Ald. Ronnie Mosley (21st) will host a community meeting 6 p.m. Wednesday at the Sheldon Heights Church of Christ, 11325 S. Halsted St., to discuss a temporary shelter for migrants in his ward, he announced via social media channels Tuesday.
The meeting comes days after Mayor Brandon Johnson disclosed to the Sun-Times that the city aims to move about 1,600 migrants out of Chicago police stations and into huge tent camps modeled after New York City shelters.
But details have been scant about where the camps would be. The former Halsted Indoor Mall parking lot at 115th and Halsted Street in Mosley’s ward was proposed as one potential location for the camps, sources told CBS Chicago on Friday.

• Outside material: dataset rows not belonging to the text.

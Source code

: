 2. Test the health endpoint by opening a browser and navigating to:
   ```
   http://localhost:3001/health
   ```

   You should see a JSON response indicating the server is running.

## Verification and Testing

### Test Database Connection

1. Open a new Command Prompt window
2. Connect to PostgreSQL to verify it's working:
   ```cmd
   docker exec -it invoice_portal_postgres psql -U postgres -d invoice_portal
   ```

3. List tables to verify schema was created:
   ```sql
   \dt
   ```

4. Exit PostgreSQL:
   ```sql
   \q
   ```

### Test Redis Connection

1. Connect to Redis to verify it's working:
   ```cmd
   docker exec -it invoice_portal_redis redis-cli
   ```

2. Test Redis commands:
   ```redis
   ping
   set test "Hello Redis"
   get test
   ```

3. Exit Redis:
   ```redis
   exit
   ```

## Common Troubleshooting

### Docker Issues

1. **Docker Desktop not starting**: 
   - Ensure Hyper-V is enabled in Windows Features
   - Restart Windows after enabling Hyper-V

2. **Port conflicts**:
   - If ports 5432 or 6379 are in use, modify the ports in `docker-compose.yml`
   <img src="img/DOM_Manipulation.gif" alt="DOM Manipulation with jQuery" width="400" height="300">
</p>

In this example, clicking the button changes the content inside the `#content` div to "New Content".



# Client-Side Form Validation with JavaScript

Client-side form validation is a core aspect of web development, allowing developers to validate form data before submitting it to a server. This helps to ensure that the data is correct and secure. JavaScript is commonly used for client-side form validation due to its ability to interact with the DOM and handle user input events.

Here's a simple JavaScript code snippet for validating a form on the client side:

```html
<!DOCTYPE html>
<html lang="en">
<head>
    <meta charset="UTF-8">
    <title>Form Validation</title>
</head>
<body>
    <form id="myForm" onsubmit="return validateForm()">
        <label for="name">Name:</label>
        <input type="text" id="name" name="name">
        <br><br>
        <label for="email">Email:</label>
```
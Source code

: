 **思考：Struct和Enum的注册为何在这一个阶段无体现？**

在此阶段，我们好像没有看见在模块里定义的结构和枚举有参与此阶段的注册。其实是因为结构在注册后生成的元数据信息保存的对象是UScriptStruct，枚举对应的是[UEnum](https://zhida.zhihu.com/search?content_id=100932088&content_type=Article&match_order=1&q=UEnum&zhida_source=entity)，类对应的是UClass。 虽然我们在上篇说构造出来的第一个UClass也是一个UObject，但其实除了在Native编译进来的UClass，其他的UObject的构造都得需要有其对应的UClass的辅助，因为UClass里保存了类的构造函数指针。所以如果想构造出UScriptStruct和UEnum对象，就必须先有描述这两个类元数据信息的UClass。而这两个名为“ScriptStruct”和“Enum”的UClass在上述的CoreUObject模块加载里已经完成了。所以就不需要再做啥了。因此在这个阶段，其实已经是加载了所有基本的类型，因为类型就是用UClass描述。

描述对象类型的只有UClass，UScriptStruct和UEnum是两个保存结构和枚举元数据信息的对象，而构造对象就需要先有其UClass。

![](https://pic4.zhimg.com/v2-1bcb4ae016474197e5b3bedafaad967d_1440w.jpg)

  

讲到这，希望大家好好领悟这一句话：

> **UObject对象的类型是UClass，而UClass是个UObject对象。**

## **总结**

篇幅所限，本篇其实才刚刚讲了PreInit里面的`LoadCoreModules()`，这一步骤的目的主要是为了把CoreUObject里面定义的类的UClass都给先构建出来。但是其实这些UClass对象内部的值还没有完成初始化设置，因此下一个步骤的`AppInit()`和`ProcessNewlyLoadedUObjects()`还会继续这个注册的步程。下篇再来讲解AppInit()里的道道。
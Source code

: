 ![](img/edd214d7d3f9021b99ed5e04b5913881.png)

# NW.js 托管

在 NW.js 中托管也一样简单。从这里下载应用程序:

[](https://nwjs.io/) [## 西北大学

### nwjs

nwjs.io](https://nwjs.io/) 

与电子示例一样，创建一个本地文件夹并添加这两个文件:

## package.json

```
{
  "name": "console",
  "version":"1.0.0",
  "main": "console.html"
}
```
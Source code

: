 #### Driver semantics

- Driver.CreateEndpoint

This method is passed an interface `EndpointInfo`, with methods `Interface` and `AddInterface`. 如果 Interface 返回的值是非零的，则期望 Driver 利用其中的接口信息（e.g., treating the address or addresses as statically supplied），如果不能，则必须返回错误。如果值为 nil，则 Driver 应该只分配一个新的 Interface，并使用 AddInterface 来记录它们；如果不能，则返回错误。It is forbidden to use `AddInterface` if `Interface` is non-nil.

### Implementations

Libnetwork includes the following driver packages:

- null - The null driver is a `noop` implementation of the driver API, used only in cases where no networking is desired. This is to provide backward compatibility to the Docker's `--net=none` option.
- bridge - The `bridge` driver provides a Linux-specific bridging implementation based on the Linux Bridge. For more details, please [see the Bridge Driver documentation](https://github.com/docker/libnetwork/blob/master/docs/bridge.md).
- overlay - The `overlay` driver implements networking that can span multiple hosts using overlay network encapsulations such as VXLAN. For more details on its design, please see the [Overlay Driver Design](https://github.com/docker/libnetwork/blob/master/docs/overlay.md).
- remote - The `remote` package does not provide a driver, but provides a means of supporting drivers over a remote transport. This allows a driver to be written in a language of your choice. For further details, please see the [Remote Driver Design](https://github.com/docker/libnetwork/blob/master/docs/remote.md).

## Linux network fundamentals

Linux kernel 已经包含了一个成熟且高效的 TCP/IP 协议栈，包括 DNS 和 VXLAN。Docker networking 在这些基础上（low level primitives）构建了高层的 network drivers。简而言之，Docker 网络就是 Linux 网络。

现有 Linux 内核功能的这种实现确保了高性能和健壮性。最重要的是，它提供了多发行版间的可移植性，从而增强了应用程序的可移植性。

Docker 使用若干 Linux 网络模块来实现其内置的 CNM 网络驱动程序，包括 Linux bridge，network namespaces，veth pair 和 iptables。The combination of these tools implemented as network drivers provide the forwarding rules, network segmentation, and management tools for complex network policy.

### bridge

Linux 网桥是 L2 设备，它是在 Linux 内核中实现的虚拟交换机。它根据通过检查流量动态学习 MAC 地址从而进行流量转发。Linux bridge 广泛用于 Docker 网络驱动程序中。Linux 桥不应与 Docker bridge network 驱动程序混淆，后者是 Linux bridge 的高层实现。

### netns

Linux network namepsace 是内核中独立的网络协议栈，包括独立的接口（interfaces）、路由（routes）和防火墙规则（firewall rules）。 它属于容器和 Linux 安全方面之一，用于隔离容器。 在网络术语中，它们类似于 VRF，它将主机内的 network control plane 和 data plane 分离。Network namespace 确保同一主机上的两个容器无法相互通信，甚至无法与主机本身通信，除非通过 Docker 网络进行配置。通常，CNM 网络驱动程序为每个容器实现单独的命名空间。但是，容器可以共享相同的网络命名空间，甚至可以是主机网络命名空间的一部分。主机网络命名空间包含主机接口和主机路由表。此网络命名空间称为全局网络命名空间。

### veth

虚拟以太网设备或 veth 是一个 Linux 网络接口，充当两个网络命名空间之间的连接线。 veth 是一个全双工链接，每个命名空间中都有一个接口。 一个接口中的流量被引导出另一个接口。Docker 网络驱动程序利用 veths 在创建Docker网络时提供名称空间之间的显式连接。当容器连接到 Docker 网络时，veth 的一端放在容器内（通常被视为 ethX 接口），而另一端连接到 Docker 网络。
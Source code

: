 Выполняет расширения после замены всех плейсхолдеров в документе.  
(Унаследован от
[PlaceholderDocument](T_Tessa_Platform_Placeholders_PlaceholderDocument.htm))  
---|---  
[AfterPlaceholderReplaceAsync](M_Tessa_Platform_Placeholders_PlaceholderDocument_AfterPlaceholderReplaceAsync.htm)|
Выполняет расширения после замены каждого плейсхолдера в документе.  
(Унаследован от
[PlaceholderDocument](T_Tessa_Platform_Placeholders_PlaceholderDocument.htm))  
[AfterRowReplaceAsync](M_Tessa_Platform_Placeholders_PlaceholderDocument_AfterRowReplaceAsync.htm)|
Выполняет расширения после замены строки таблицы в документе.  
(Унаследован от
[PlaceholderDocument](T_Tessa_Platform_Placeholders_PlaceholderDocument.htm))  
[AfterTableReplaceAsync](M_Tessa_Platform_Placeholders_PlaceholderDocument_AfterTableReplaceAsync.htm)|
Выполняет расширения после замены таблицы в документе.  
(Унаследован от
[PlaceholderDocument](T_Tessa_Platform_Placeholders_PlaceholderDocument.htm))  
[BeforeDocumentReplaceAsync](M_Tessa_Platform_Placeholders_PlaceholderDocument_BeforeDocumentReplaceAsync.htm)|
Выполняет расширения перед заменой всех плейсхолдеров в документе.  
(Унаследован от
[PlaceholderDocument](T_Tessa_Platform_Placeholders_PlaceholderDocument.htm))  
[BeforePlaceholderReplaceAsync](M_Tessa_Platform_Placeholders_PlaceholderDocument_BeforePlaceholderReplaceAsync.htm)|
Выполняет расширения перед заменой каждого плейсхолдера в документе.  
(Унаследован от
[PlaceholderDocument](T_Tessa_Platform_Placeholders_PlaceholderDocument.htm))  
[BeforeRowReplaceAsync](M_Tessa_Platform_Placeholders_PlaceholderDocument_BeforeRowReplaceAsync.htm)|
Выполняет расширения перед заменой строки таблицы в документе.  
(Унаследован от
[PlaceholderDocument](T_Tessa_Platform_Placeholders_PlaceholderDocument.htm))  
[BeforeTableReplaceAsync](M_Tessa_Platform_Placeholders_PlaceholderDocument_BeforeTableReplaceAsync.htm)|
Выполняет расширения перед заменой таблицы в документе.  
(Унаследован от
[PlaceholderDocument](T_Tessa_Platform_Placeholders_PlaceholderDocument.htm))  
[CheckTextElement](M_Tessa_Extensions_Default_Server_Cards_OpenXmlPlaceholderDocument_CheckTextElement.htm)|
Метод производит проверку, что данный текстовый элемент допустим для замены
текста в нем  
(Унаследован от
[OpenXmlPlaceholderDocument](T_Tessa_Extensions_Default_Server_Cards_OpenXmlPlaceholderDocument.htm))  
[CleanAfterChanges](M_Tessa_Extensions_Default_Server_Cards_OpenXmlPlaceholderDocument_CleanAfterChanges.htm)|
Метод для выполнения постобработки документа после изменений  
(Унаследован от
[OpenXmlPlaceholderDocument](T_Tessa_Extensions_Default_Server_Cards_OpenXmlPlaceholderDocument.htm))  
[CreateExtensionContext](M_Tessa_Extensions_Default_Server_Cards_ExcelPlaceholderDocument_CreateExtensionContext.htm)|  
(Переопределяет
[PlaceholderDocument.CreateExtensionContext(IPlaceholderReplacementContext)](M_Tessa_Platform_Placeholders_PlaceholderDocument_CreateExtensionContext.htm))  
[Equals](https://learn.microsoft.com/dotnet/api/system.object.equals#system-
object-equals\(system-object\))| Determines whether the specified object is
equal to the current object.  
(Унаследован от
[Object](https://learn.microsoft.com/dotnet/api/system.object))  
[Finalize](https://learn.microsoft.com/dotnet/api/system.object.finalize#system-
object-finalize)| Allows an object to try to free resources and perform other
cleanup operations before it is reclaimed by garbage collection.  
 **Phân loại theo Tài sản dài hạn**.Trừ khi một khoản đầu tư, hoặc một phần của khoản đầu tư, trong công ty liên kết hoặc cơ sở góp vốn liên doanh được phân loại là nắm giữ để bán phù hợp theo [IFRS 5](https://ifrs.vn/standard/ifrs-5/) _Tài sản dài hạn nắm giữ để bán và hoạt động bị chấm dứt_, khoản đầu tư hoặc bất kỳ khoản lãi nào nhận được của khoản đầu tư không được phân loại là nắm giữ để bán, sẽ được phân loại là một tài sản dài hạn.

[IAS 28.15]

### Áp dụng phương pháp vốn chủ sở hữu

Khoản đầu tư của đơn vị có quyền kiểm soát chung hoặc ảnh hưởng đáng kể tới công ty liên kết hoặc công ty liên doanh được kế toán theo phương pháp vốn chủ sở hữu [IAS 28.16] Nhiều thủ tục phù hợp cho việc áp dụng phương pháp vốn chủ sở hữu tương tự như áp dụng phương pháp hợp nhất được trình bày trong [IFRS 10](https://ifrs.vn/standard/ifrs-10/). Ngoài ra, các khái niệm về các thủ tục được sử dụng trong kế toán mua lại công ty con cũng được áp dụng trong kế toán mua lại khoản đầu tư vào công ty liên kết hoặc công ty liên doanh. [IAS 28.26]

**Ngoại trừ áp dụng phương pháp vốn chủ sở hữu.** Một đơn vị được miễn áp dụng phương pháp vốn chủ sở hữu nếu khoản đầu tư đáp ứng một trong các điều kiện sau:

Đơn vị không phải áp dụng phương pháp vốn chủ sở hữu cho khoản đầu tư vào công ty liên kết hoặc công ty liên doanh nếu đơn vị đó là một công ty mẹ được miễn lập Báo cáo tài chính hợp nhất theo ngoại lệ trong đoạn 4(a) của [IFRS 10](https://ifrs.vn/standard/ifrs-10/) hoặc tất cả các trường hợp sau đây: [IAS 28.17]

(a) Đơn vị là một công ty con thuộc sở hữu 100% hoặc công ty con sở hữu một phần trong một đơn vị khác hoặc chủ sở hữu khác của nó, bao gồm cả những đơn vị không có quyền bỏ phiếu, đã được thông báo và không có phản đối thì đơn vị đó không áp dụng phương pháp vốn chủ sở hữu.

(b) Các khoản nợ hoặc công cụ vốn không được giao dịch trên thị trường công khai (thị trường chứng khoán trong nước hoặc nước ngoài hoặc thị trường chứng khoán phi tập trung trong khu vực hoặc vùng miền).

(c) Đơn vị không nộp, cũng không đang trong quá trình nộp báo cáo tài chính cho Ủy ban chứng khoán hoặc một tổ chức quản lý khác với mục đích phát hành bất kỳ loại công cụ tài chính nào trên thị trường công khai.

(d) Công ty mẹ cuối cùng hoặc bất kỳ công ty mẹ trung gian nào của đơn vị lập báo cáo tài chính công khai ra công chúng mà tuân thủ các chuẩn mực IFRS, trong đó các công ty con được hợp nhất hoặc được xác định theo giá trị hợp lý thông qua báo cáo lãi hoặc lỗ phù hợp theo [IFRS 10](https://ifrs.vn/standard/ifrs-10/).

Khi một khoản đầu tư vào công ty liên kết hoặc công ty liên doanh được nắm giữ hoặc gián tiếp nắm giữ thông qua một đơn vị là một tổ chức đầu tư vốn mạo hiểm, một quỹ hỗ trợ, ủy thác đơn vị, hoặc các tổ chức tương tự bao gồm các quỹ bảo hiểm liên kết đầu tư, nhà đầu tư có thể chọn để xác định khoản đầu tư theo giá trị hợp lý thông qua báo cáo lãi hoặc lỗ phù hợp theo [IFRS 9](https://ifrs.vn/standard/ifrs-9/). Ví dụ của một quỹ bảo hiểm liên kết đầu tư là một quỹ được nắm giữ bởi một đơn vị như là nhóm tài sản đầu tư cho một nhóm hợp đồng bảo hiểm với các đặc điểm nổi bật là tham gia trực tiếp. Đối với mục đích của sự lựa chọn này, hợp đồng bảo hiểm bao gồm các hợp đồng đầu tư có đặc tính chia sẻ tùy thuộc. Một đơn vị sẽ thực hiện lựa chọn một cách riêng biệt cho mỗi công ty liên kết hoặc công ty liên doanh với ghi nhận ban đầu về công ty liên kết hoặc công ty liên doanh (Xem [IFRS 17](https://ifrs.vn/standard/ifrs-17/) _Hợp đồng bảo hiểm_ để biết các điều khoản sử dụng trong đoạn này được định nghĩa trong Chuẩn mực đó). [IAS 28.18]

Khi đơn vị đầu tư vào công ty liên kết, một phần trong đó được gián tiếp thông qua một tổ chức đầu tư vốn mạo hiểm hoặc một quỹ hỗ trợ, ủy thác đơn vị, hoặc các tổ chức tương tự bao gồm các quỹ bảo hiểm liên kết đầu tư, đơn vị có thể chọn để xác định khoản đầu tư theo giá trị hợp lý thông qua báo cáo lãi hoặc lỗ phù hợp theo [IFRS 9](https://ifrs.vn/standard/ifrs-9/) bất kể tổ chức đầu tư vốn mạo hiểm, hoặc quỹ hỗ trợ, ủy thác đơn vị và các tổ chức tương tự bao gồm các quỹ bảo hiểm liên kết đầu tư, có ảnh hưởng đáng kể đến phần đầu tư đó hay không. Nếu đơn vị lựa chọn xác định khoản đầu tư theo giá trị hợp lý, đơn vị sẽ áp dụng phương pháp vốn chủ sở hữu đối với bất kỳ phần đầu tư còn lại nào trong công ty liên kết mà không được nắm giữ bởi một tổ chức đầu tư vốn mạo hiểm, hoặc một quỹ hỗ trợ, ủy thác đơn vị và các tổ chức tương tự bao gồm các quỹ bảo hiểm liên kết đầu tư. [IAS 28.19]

The parking lot was to be redeveloped by the Far South Community Development Corporation into affordable housing and up to 20,000 square feet of ground retail space, according to The Real Deal. It is currently vacant.
“Despite reports, no decision has been made” about the Far South Side lot, Mosley said in an online announcement.
Wednesday’s meeting will “open dialogue in the community” concerning the temporary shelters, Mosley said.
“As Chicago works to meet the challenges of being a Sanctuary City, it’s my responsibility, as alderman, to put the needs of the 21st Ward first,” Mosley said in the Tuesday statement. “This meeting is the first step of making sure that we are informed and prepared for any upcoming decisions that are made about temporary asylum seekers shelters that impact the 21st Ward.”
Johnson’s office briefed City Council members late last week about the proposed camp, Ald. Maria Hadden (49th) told Block Club. The military-grade tents would also be climate-controlled with bathrooms and showers, intake spaces and facility areas, Hadden said.
All alderpersons were informed that the surge of migrants in the city “makes temporary shelters in all communities a possibility,” Mosley said in the online statement.
“Chicago needs help from every level of government, and the 21st Ward needs a plan that prioritizes our needs. By failing to prepare, we are preparing to fail,” Mosley said.
The ongoing humanitarian crisis is estimated to cost taxpayers $255 million by the end of the year, Johnson told alderpeople Friday.
The city has spent nearly $133 million to address the crisis from August 2022 through July, according to the city’s presentation to alderpeople.